System Communication for Transactional events on AWS

Vikas Singh
4 min readAug 14, 2022

--

Building blocks of an Enterprise/Complex system are multiple sub Systems.

The top two ways for a system to interact with each other are polling and event/push-based. These methodologies can be implemented in a variety of ways, including file sharing, APIs, event/messaging, and so on.

This blog will cover event-based interactions. If these systems are housed in the same Cloud, the pub-sub approach would be the preferred option. To accomplish it, all cloud providers provide a variety of services.
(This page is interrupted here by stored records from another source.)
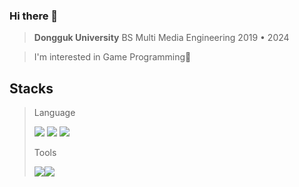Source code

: ### Hi there 👋
> **Dongguk University**
> BS Multi Media Engineering
> 2019 • 2024

>I'm interested in Game Programming👾
> 

## Stacks
>
>Language
>
><img src="https://img.shields.io/badge/c-00C4CC?style=plastic-square&logo=c&logoColor=white"/> <img src="https://img.shields.io/badge/C++-E9568E?style=plastic-square&logo=C++&logoColor=white"/>  <img src="https://img.shields.io/badge/Python-7B68EE?style=plastic-square&logo=Python&logoColor=white"/>
>
>Tools
>
><img src="https://img.shields.io/badge/Unreal Engine-000000?style=plastic-square&logo=Unreal Engine&logoColor=white"/><img src="https://img.shields.io/badge/Unity-527FFF?style=plastic-square&logo=Unity&logoColor=white"/>
<!--
**ddozakim/ddozakim** is a ✨ _special_ ✨ repository because its `README.md` (this file) appears on your GitHub profile.

Here are some ideas to get you started:

- 🔭 I’m currently working on ...
- 🌱 I’m currently learning ...
- 👯 I’m looking to collaborate on ...
- 🤔 I’m looking for help with ...
- 💬 Ask me about ...
- 📫 How to reach me: ...
- 😄 Pronouns: ...
- ⚡ Fun fact: ...
-->
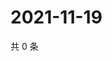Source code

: # 2021-11-19

共 0 条

<!-- BEGIN WEIBO -->
<!-- 最后更新时间 Fri Nov 19 2021 12:18:52 GMT+0800 (China Standard Time) -->

<!-- END WEIBO -->
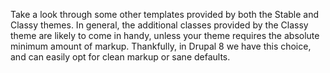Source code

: Take a look through some other templates provided by both the Stable and Classy themes. In general, the additional classes provided by the Classy theme are likely to come in handy, unless your theme requires the absolute minimum amount of markup. Thankfully, in Drupal 8 we have this choice, and can easily opt for clean markup or sane defaults.

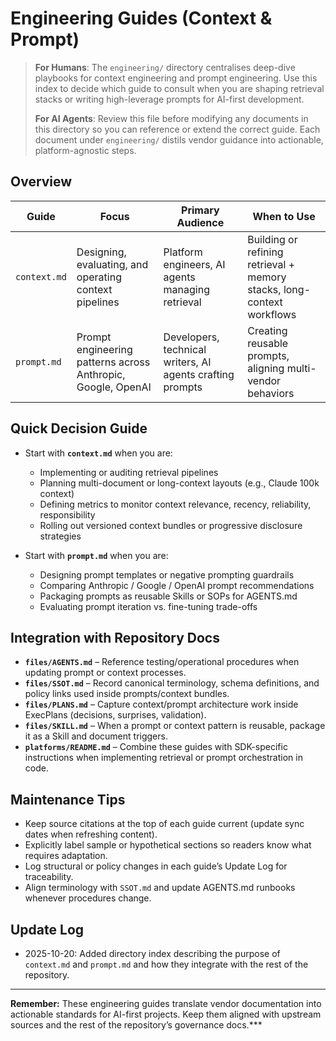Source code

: # Engineering Guides (Context & Prompt)

> **For Humans**: The `engineering/` directory centralises deep-dive playbooks for context engineering and prompt engineering. Use this index to decide which guide to consult when you are shaping retrieval stacks or writing high-leverage prompts for AI-first development.
>
> **For AI Agents**: Review this file before modifying any documents in this directory so you can reference or extend the correct guide. Each document under `engineering/` distils vendor guidance into actionable, platform-agnostic steps.

## Overview

| Guide | Focus | Primary Audience | When to Use |
|-------|-------|------------------|-------------|
| `context.md` | Designing, evaluating, and operating context pipelines | Platform engineers, AI agents managing retrieval | Building or refining retrieval + memory stacks, long-context workflows |
| `prompt.md` | Prompt engineering patterns across Anthropic, Google, OpenAI | Developers, technical writers, AI agents crafting prompts | Creating reusable prompts, aligning multi-vendor behaviors |

## Quick Decision Guide

- Start with **`context.md`** when you are:
  - Implementing or auditing retrieval pipelines
  - Planning multi-document or long-context layouts (e.g., Claude 100k context)
  - Defining metrics to monitor context relevance, recency, reliability, responsibility
  - Rolling out versioned context bundles or progressive disclosure strategies

- Start with **`prompt.md`** when you are:
  - Designing prompt templates or negative prompting guardrails
  - Comparing Anthropic / Google / OpenAI prompt recommendations
  - Packaging prompts as reusable Skills or SOPs for AGENTS.md
  - Evaluating prompt iteration vs. fine-tuning trade-offs

## Integration with Repository Docs

- **`files/AGENTS.md`** – Reference testing/operational procedures when updating prompt or context processes.
- **`files/SSOT.md`** – Record canonical terminology, schema definitions, and policy links used inside prompts/context bundles.
- **`files/PLANS.md`** – Capture context/prompt architecture work inside ExecPlans (decisions, surprises, validation).
- **`files/SKILL.md`** – When a prompt or context pattern is reusable, package it as a Skill and document triggers.
- **`platforms/README.md`** – Combine these guides with SDK-specific instructions when implementing retrieval or prompt orchestration in code.

## Maintenance Tips

- Keep source citations at the top of each guide current (update sync dates when refreshing content).
- Explicitly label sample or hypothetical sections so readers know what requires adaptation.
- Log structural or policy changes in each guide’s Update Log for traceability.
- Align terminology with `SSOT.md` and update AGENTS.md runbooks whenever procedures change.

## Update Log

- 2025-10-20: Added directory index describing the purpose of `context.md` and `prompt.md` and how they integrate with the rest of the repository.

---

**Remember:** These engineering guides translate vendor documentation into actionable standards for AI-first projects. Keep them aligned with upstream sources and the rest of the repository’s governance docs.***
AWS provides SNS-SQS, Kinesis, and Kafka hosted on ECS as options.

Depending on the system deployment structure, such as multicloud or cloud and on-premises, API calls or Webhooks may be viable options.

While system-designing recently, I came across a scenario in which one system was deployed on Azure and another system was deployed on AWS.
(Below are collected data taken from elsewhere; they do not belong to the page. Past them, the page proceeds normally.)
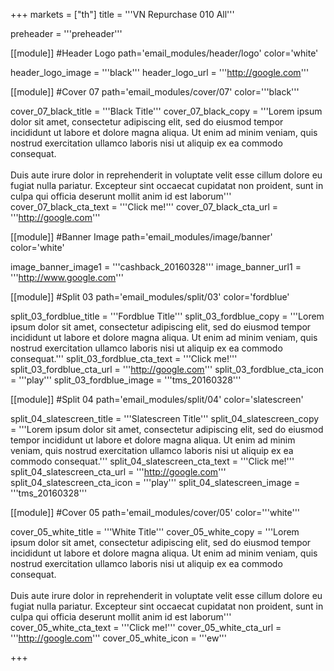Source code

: +++
markets = ["th"]
title = '''VN Repurchase 010 All'''


preheader = '''preheader'''

[[module]] #Header Logo
path='email_modules/header/logo'
color='white'

  header_logo_image = '''black'''
  header_logo_url = '''http://google.com'''

[[module]] #Cover 07
path='email_modules/cover/07'
color='''black'''

  cover_07_black_title = '''Black Title'''
  cover_07_black_copy = '''Lorem ipsum dolor sit amet, consectetur adipiscing elit, sed do eiusmod tempor incididunt ut labore et dolore magna aliqua. Ut enim ad minim veniam, quis nostrud exercitation ullamco laboris nisi ut aliquip ex ea commodo consequat.<br><br>Duis aute irure dolor in reprehenderit in voluptate velit esse cillum dolore eu fugiat nulla pariatur. Excepteur sint occaecat cupidatat non proident, sunt in culpa qui officia deserunt mollit anim id est laborum'''
  cover_07_black_cta_text = '''Click me!'''
  cover_07_black_cta_url = '''http://google.com'''

[[module]] #Banner Image
path='email_modules/image/banner'
color='white'

  image_banner_image1 = '''cashback_20160328'''
  image_banner_url1 = '''http://www.google.com'''

[[module]] #Split 03
path='email_modules/split/03'
color='fordblue'

  split_03_fordblue_title = '''Fordblue Title'''
  split_03_fordblue_copy = '''Lorem ipsum dolor sit amet, consectetur adipiscing elit, sed do eiusmod tempor incididunt ut labore et dolore magna aliqua. Ut enim ad minim veniam, quis nostrud exercitation ullamco laboris nisi ut aliquip ex ea commodo consequat.'''
  split_03_fordblue_cta_text = '''Click me!'''
  split_03_fordblue_cta_url = '''http://google.com'''
  split_03_fordblue_cta_icon = '''play'''
  split_03_fordblue_image = '''tms_20160328'''

[[module]] #Split 04
path='email_modules/split/04'
color='slatescreen'

  split_04_slatescreen_title = '''Slatescreen Title'''
  split_04_slatescreen_copy = '''Lorem ipsum dolor sit amet, consectetur adipiscing elit, sed do eiusmod tempor incididunt ut labore et dolore magna aliqua. Ut enim ad minim veniam, quis nostrud exercitation ullamco laboris nisi ut aliquip ex ea commodo consequat.'''
  split_04_slatescreen_cta_text = '''Click me!'''
  split_04_slatescreen_cta_url = '''http://google.com'''
  split_04_slatescreen_cta_icon = '''play'''
  split_04_slatescreen_image = '''tms_20160328'''

[[module]] #Cover 05
path='email_modules/cover/05'
color='''white'''

  cover_05_white_title = '''White Title'''
  cover_05_white_copy = '''Lorem ipsum dolor sit amet, consectetur adipiscing elit, sed do eiusmod tempor incididunt ut labore et dolore magna aliqua. Ut enim ad minim veniam, quis nostrud exercitation ullamco laboris nisi ut aliquip ex ea commodo consequat.<br><br>Duis aute irure dolor in reprehenderit in voluptate velit esse cillum dolore eu fugiat nulla pariatur. Excepteur sint occaecat cupidatat non proident, sunt in culpa qui officia deserunt mollit anim id est laborum'''
  cover_05_white_cta_text = '''Click me!'''
  cover_05_white_cta_url = '''http://google.com'''
  cover_05_white_icon = '''ew'''

+++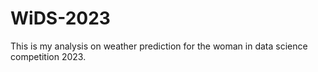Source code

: # WiDS-2023

This is my analysis on weather prediction for the woman in data science competition 2023.

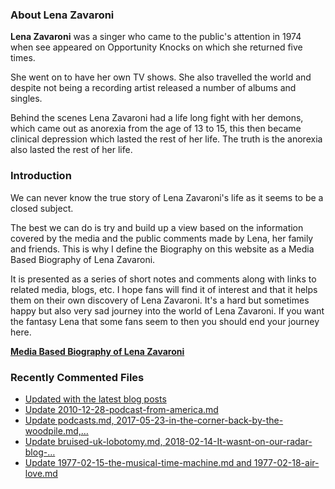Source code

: ### About Lena Zavaroni

<p><strong>Lena Zavaroni</strong> was a singer who came to the public's attention in 1974 when see appeared on Opportunity Knocks on which she returned five times.</p>

<p>She went on to have her own TV shows. She also travelled the world and despite not being a recording artist released a number of albums and singles.</p>

<p>Behind the scenes Lena Zavaroni had a life long fight with her demons, which came out as anorexia from the age of 13 to 15, this then became clinical depression which lasted the rest of her life. The truth is the anorexia also lasted the rest of her life.</p>

### Introduction

<p>We can never know the true story of Lena Zavaroni's life as it seems to be a closed subject.</p>

<p>The best we can do is try and build up a view based on the information covered by the media and the public comments made by Lena, her family and friends. This is why I define the Biography on this website as a Media Based Biography of Lena Zavaroni.</p>

<p>It is presented as a series of short notes and comments along with links to related media, blogs, etc. I hope fans will find it of interest and that it helps them on their own discovery of Lena Zavaroni. It's a hard but sometimes happy but also very sad journey into the world of Lena Zavaroni. If you want the fantasy Lena that some fans seem to then you should end your journey here.</p>

<a href="https://fanzoflenazavaroni.github.io/biography/lena-zavaroni/"><strong>Media Based Biography of Lena Zavaroni</strong></a>

### Recently Commented Files

<!-- BLOG-POST-LIST:START -->
- [Updated with the latest blog posts](https://github.com/FanzOfLenaZavaroni/fanzoflenazavaroni.github.io/commit/a8445779fff95163ef49e7f3d4555744d3bfbb18)
- [Update 2010-12-28-podcast-from-america.md](https://github.com/FanzOfLenaZavaroni/fanzoflenazavaroni.github.io/commit/bf913422e556f3c74972907a66fe090b252a8e6a)
- [Update podcasts.md, 2017-05-23-in-the-corner-back-by-the-woodpile.md,…](https://github.com/FanzOfLenaZavaroni/fanzoflenazavaroni.github.io/commit/00a09f6b026650df7f6c8ed797310da388ebf416)
- [Update bruised-uk-lobotomy.md, 2018-02-14-It-wasnt-on-our-radar-blog-…](https://github.com/FanzOfLenaZavaroni/fanzoflenazavaroni.github.io/commit/8cfba1bef879a5f55e13ac5c48e3b8b3a3cef817)
- [Update 1977-02-15-the-musical-time-machine.md and 1977-02-18-air-love.md](https://github.com/FanzOfLenaZavaroni/fanzoflenazavaroni.github.io/commit/a6dc8ee4df4ea6a4f8ca96cab45d98379d6287bf)
<!-- BLOG-POST-LIST:END -->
Brief system introduction: We were attempting to implement a frictionless store in order to improve the customer experience ( very much similar to Amazon Go)

The system’s tailored HLD is shown below.

Trailered version of Enterprise design

Brief on source system (ML Engine):The Source System records user shopping behaviours using a variety of data sources, such as video feeds and weight sensors. The final event is generated after ML corelates all of these events.

These events are received and processed by the Retail Cloud system. These are shopping events that must be handled in the order listed.

Ex:

1 — The Customer picked 5 Coca-Colas

2 — The Customer returned 3 Coca-Colas

Below is the proposed design to integrate these two systems (this flow does not cover the unhappy scenario).

The source system will push the data using the AWS HTTP API. These data will be received by the FIFO SQS. It is similar to the payload shown below.

{
"eventSequenceID":"", # Unqiue number generated by Source system
"storeId":"",
"shopperNumber":"" # Source system assign unique shopperNumber to each customer
.....
.....
}

eventSequenceID is mapped to the de-duplication ID and the storeId mapped to the SQS groupId (these are two values used by SQS FIFO to enforce exactly-once processing). These events can’t be processed concurrently because they are related to customer shopping ( i.e. transactional).

One can argue that the groupId field should be customerId or shopperNumber. This approach will be more parallel than the previous one.🤨

The consumer system recognises customers based on the email address they registered with the app, and two people can use the same app to enter the store at the same time (the app generates QR codes that require to be scanned at the entry gate). Using the camera, however, the source system generates a unique shopperNumber for each customer.

As a result, a source system may have two distinct customers, but both may be the same registered user on a consumer system.

It’s a story for another blog about how these customers’ IDs are linked/stitched in two different systems. 😅.

Event Flow:

  1. ML Engine generates event and sent it to Retail cloud HTTP API.
  2. HTTP API pass this event to FIFO SQS and response success event.
  3. SQS push this data to lambda based on FIFO logic.
  4. Lambda parse data, add message attributes and push it to FIFO SNS

Below is the SAM template used for this.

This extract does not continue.